Problem statement: Reproduce the data below word for word, setting aside any picture it holds.

Source texts of formatted documents

┏━━

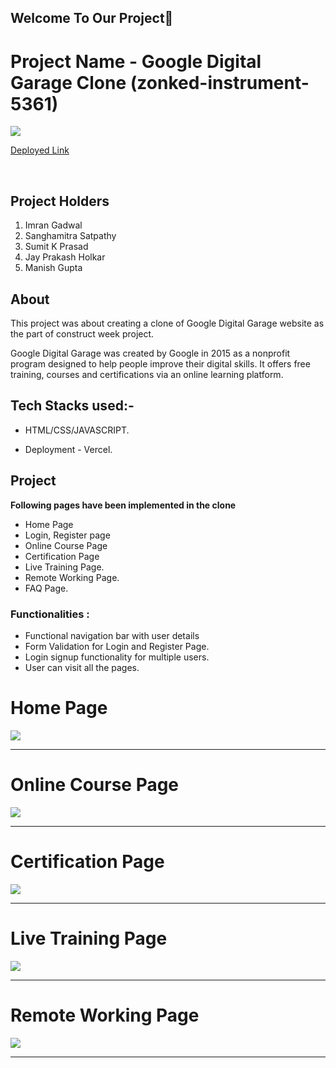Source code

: 

## Welcome To Our Project👋

# Project Name -  Google Digital Garage Clone (zonked-instrument-5361)

<img src='https://static1.hkrtcdn.com/hknext/static/media/common/hk.png'/>

<a target="_blank" href="https://health-mart-frontend.vercel.app/">Deployed Link</a>

<br />

## Project Holders

1. Imran Gadwal
2. Sanghamitra Satpathy
3. Sumit K Prasad
4. Jay Prakash Holkar
5. Manish Gupta


## About
This project was about creating a clone of Google Digital Garage website as the part of construct week project. 

Google Digital Garage was created by Google in 2015 as a nonprofit program designed to help people improve their digital skills.
It offers free training, courses and certifications via an online learning platform.


## Tech Stacks used:- 

* HTML/CSS/JAVASCRIPT.

* Deployment - Vercel.

## Project
**Following pages have been implemented in the clone**
* Home Page
* Login, Register page 
* Online Course Page
* Certification Page
* Live Training Page.  
* Remote Working Page.
* FAQ Page.


### Functionalities :
* Functional navigation bar with user details
* Form Validation for Login and Register Page.
* Login signup functionality for multiple users.
* User can visit all the pages.

<h1>Home Page</h1>
<img src="https://i.postimg.cc/pXpZDV2V/home-gdg.png" />
<br />
<hr />

<h1>Online Course Page</h1>
<img src="https://i.postimg.cc/02PL0wzG/online-gdg.png" />
<br />
<hr />

<h1>Certification Page</h1>
<img src="https://i.postimg.cc/KvTdPhrT/certification-gdg.png" />
<br />
<hr />



<h1>Live Training Page</h1>
<img src="https://i.postimg.cc/RVtTsMYM/live-gdg.png" />
<br />
<hr />


<h1>Remote Working Page</h1>
<img src="https://i.postimg.cc/8cKgxp3P/remote-gdg.png" />
<br />
<hr />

┗━━

Response:
Source code

: 

## Welcome To Our Project👋

# Project Name -  Google Digital Garage Clone (zonked-instrument-5361)

<img src='https://static1.hkrtcdn.com/hknext/static/media/common/hk.png'/>

<a target="_blank" href="https://health-mart-frontend.vercel.app/">Deployed Link</a>

<br />

## Project Holders

1. Imran Gadwal
2. Sanghamitra Satpathy
3. Sumit K Prasad
4. Jay Prakash Holkar
5. Manish Gupta


## About
This project was about creating a clone of Google Digital Garage website as the part of construct week project. 

Google Digital Garage was created by Google in 2015 as a nonprofit program designed to help people improve their digital skills.
It offers free training, courses and certifications via an online learning platform.


## Tech Stacks used:- 

* HTML/CSS/JAVASCRIPT.

* Deployment - Vercel.

## Project
**Following pages have been implemented in the clone**
* Home Page
* Login, Register page 
* Online Course Page
* Certification Page
* Live Training Page.  
* Remote Working Page.
* FAQ Page.


### Functionalities :
* Functional navigation bar with user details
* Form Validation for Login and Register Page.
* Login signup functionality for multiple users.
* User can visit all the pages.

<h1>Home Page</h1>
<img src="https://i.postimg.cc/pXpZDV2V/home-gdg.png" />
<br />
<hr />

<h1>Online Course Page</h1>
<img src="https://i.postimg.cc/02PL0wzG/online-gdg.png" />
<br />
<hr />

<h1>Certification Page</h1>
<img src="https://i.postimg.cc/KvTdPhrT/certification-gdg.png" />
<br />
<hr />



<h1>Live Training Page</h1>
<img src="https://i.postimg.cc/RVtTsMYM/live-gdg.png" />
<br />
<hr />


<h1>Remote Working Page</h1>
<img src="https://i.postimg.cc/8cKgxp3P/remote-gdg.png" />
<br />
<hr />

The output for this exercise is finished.